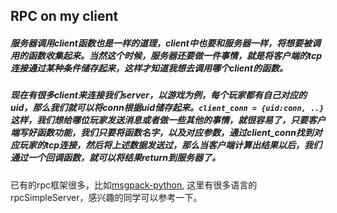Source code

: ## RPC on my client

##### 服务器调用client函数也是一样的道理，client中也要和服务器一样，将想要被调用的函数收集起来。当然这个时候，服务器还要做一件事情，就是将客户端的tcp连接通过某种条件储存起来，这样才知道我想去调用哪个client的函数。

##### 现在有很多client来连接我们server，以游戏为例，每个玩家都有自己对应的uid，那么我们就可以将conn根据uid储存起来。```client_conn = {uid:conn, ..}``` 这样，我们想给哪位玩家发送消息或者做一些其他的事情，就很容易了，只要客户端写好函数功能，我们只要将函数名字，以及对应参数，通过client_conn找到对应玩家的tcp连接，然后将上述数据发送过，那么当客户端计算出结果以后，我们通过一个回调函数，就可以将结果return到服务器了。

已有的rpc框架很多，比如[msgpack-python](https://github.com/msgpack-rpc/msgpack-rpc-python), 这里有很多语言的rpcSimpleServer，感兴趣的同学可以参考一下。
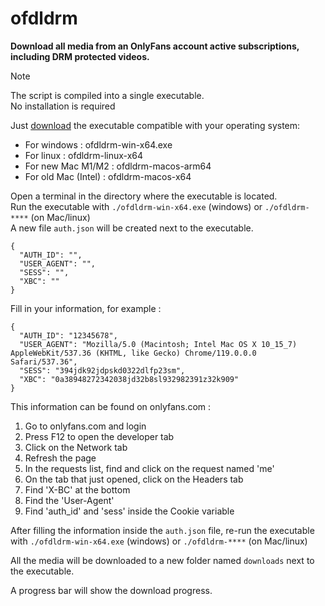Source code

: # ofdldrm
**Download all media from an OnlyFans account active subscriptions, including DRM protected videos.**

> [!NOTE]
> The script is compiled into a single executable.  
> No installation is required

Just [download](https://github.com/ztkw/ofdldrm/releases) the executable compatible with your operating system:

- For windows : ofdldrm-win-x64.exe
- For linux : ofdldrm-linux-x64
- For new Mac M1/M2 : ofdldrm-macos-arm64
- For old Mac (Intel) : ofdldrm-macos-x64

Open a terminal in the directory where the executable is located.  
Run the executable with `./ofdldrm-win-x64.exe` (windows) or `./ofdldrm-****` (on Mac/linux)  
A new file `auth.json` will be created next to the executable.
```
{
  "AUTH_ID": "",
  "USER_AGENT": "",
  "SESS": "",
  "XBC": ""
}
```

Fill in your information, for example :
```
{
  "AUTH_ID": "12345678",
  "USER_AGENT": "Mozilla/5.0 (Macintosh; Intel Mac OS X 10_15_7) AppleWebKit/537.36 (KHTML, like Gecko) Chrome/119.0.0.0 Safari/537.36",
  "SESS": "394jdk92jdpskd0322dlfp23sm",
  "XBC": "0a38948272342038jd32b8sl932982391z32k909"
}
```

This information can be found on onlyfans.com :
1. Go to onlyfans.com and login
2. Press F12 to open the developer tab
3. Click on the Network tab
4. Refresh the page
5. In the requests list, find and click on the request named 'me'
6. On the tab that just opened, click on the Headers tab
7. Find 'X-BC' at the bottom
8. Find the 'User-Agent'
9. Find 'auth_id' and 'sess' inside the Cookie variable

After filling the information inside the `auth.json` file, re-run the executable with `./ofdldrm-win-x64.exe` (windows) or `./ofdldrm-****` (on Mac/linux)

All the media will be downloaded to a new folder named `downloads` next to the executable.

A progress bar will show the download progress.
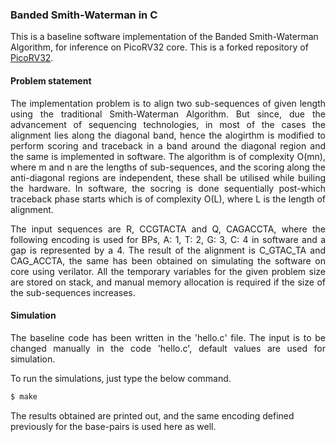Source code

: 
### Banded Smith-Waterman in C 

This is a baseline software implementation of the Banded Smith-Waterman Algorithm, for inference on PicoRV32 core. This is a forked repository of [PicoRV32](https://github.com/YosysHQ/picorv32). 

#### Problem statement

<p align = "justify"> The implementation problem is to align two sub-sequences of given length using the traditional Smith-Waterman Algorithm. But since, due the advancement of sequencing technologies, in most of the cases the alignment lies along the diagonal band, hence the alogirthm is modified to perform scoring and traceback in a band around the diagonal region and the same is implemented in software. The algorithm is of complexity O(mn), where m and n are the lengths of sub-sequences, and the scoring along the anti-diagonal regions are independent, these shall be utilised while builing the hardware. In software, the socring is done sequentially post-which traceback phase starts which is of complexity O(L), where L is the length of alignment. </p>

<p align = "justify"> The input sequences are R, CCGTACTA and Q, CAGACCTA, where the following encoding is used for BPs, A: 1, T: 2, G: 3, C: 4 in software and a gap is represented by a 4. The result of the alignment is  C_GTAC_TA and CAG_ACCTA, the same has been obtained on simulating the software on core using verilator. All the temporary variables for the given problem size are stored on stack, and manual memory allocation is required if the size of the sub-sequences increases. </p>

#### Simulation 

<p align = "justify"> The baseline code has been written in the 'hello.c' file. The input is to be changed manually in the code 'hello.c', default values are used for simulation. </p>

<p align = "justify"> To run the simulations, just type the below command. </p>

```sh
$ make 
```

The results obtained are printed out, and the same encoding defined previously for the base-pairs is used here as well.
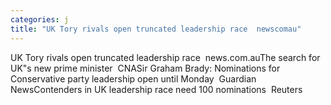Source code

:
 ```yaml
---
categories: j
title: "UK Tory rivals open truncated leadership race  newscomau"
---
```

UK Tory rivals open truncated leadership race&nbsp;&nbsp;news.com.auThe search for UK"s new prime minister&nbsp;&nbsp;CNASir Graham Brady: Nominations for Conservative party leadership open until Monday&nbsp;&nbsp;Guardian NewsContenders in UK leadership race need 100 nominations&nbsp;&nbsp;Reuters 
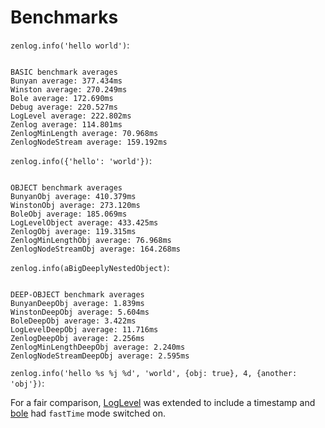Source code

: 
# Benchmarks

`zenlog.info('hello world')`:

```

BASIC benchmark averages
Bunyan average: 377.434ms
Winston average: 270.249ms
Bole average: 172.690ms
Debug average: 220.527ms
LogLevel average: 222.802ms
Zenlog average: 114.801ms
ZenlogMinLength average: 70.968ms
ZenlogNodeStream average: 159.192ms

```

`zenlog.info({'hello': 'world'})`:

```

OBJECT benchmark averages
BunyanObj average: 410.379ms
WinstonObj average: 273.120ms
BoleObj average: 185.069ms
LogLevelObject average: 433.425ms
ZenlogObj average: 119.315ms
ZenlogMinLengthObj average: 76.968ms
ZenlogNodeStreamObj average: 164.268ms

```

`zenlog.info(aBigDeeplyNestedObject)`:

```

DEEP-OBJECT benchmark averages
BunyanDeepObj average: 1.839ms
WinstonDeepObj average: 5.604ms
BoleDeepObj average: 3.422ms
LogLevelDeepObj average: 11.716ms
ZenlogDeepObj average: 2.256ms
ZenlogMinLengthDeepObj average: 2.240ms
ZenlogNodeStreamDeepObj average: 2.595ms

```

`zenlog.info('hello %s %j %d', 'world', {obj: true}, 4, {another: 'obj'})`:

For a fair comparison, [LogLevel](http://npm.im/loglevel) was extended
to include a timestamp and [bole](http://npm.im/bole) had
`fastTime` mode switched on.

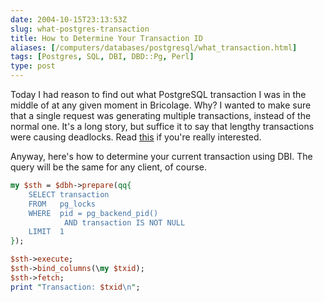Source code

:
 ```yaml
--- 
date: 2004-10-15T23:13:53Z
slug: what-postgres-transaction
title: How to Determine Your Transaction ID
aliases: [/computers/databases/postgresql/what_transaction.html]
tags: [Postgres, SQL, DBI, DBD::Pg, Perl]
type: post
---
```


Today I had reason to find out what PostgreSQL transaction I was in the middle
of at any given moment in Bricolage. Why? I wanted to make sure that a single
request was generating multiple transactions, instead of the normal one. It's a
long story, but suffice it to say that lengthy transactions were causing
deadlocks. Read [this] if you're really interested.

Anyway, here's how to determine your current transaction using DBI. The query
will be the same for any client, of course.

``` perl
my $sth = $dbh->prepare(qq{
    SELECT transaction
    FROM   pg_locks
    WHERE  pid = pg_backend_pid()
            AND transaction IS NOT NULL
    LIMIT  1
});

$sth->execute;
$sth->bind_columns(\my $txid);
$sth->fetch;
print "Transaction: $txid\n";
```

  [this]: http://bugs.bricolage.cc/show_bug.cgi?id=709#c19
    "Bug report: Deadlocks during Bricolage publishes"
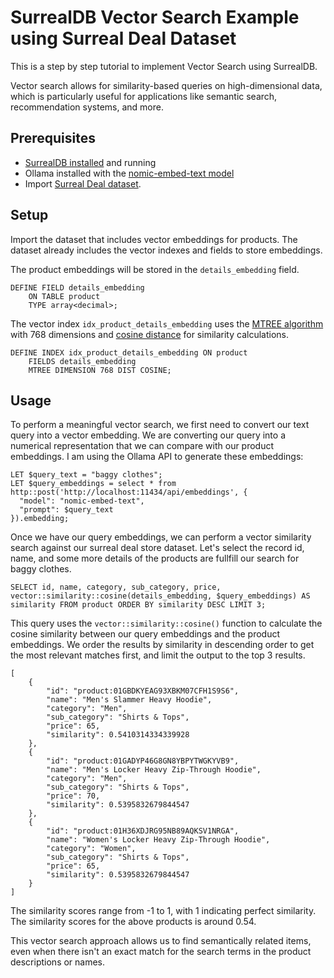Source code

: # SurrealDB Vector Search Example using Surreal Deal Dataset

This is a step by step tutorial to implement Vector Search using SurrealDB. 

Vector search allows for similarity-based queries on high-dimensional data, which is particularly useful for applications like semantic search, recommendation systems, and more.

## Prerequisites

- [SurrealDB installed](https://surrealdb.com/install) and running
- Ollama installed with the [nomic-embed-text model](https://ollama.com/library/nomic-embed-text)
- Import [Surreal Deal dataset](https://surrealdb.com/docs/surrealdb/surrealql/demo).

## Setup

Import the dataset that includes vector embeddings for products.
The dataset already includes the vector indexes and fields to store embeddings. 

The product embeddings will be stored in the `details_embedding` field.
```surql
DEFINE FIELD details_embedding
    ON TABLE product 
    TYPE array<decimal>;
```
The vector index `idx_product_details_embedding` uses the [MTREE algorithm](https://surrealdb.com/docs/surrealdb/surrealql/statements/define/indexes#m-tree-index-since-130) with 768 dimensions and [cosine distance](https://surrealdb.com/docs/surrealdb/surrealql/functions/database/vector#vectorsimilaritycosine) for similarity calculations.
```surql
DEFINE INDEX idx_product_details_embedding ON product 
    FIELDS details_embedding 
    MTREE DIMENSION 768 DIST COSINE;
```

## Usage

To perform a meaningful vector search, we first need to convert our text query into a vector embedding. We are converting our query into a numerical representation that we can compare with our product embeddings. I am using the Ollama API to generate these embeddings:

```surql
LET $query_text = "baggy clothes"; 
LET $query_embeddings = select * from http::post('http://localhost:11434/api/embeddings', {
  "model": "nomic-embed-text",
  "prompt": $query_text
}).embedding;
```

Once we have our query embeddings, we can perform a vector similarity search against our surreal deal store dataset.
Let's select the record id, name, and some more details of the products are fullfill our search for baggy clothes.

```surql
SELECT id, name, category, sub_category, price, vector::similarity::cosine(details_embedding, $query_embeddings) AS similarity FROM product ORDER BY similarity DESC LIMIT 3;
```
This query uses the `vector::similarity::cosine()` function to calculate the cosine similarity between our query embeddings and the product embeddings. We order the results by similarity in descending order to get the most relevant matches first, and limit the output to the top 3 results.

```surql
[
    {
        "id": "product:01GBDKYEAG93XBKM07CFH1S9S6",
        "name": "Men's Slammer Heavy Hoodie",
        "category": "Men",
        "sub_category": "Shirts & Tops",
        "price": 65,
        "similarity": 0.5410314334339928
    },
    {
        "id": "product:01GADYP46G8GN8YBPYTWGKYVB9",
        "name": "Men's Locker Heavy Zip-Through Hoodie",
        "category": "Men",
        "sub_category": "Shirts & Tops",
        "price": 70,
        "similarity": 0.5395832679844547
    },
    {
        "id": "product:01H36XDJRG95NB89AQKSV1NRGA",
        "name": "Women's Locker Heavy Zip-Through Hoodie",
        "category": "Women",
        "sub_category": "Shirts & Tops",
        "price": 65,
        "similarity": 0.5395832679844547
    }
]
```
The similarity scores range from -1 to 1, with 1 indicating perfect similarity. The similarity scores for the above products is around 0.54.


This vector search approach allows us to find semantically related items, even when there isn't an exact match for the search terms in the product descriptions or names.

──────────

Brief ->
Look over the records above and filter for each line with the word "Import".

Expected answer ->
- Import [Surreal Deal dataset](https://surrealdb.com/docs/surrealdb/surrealql/demo).
Import the dataset that includes vector embeddings for products.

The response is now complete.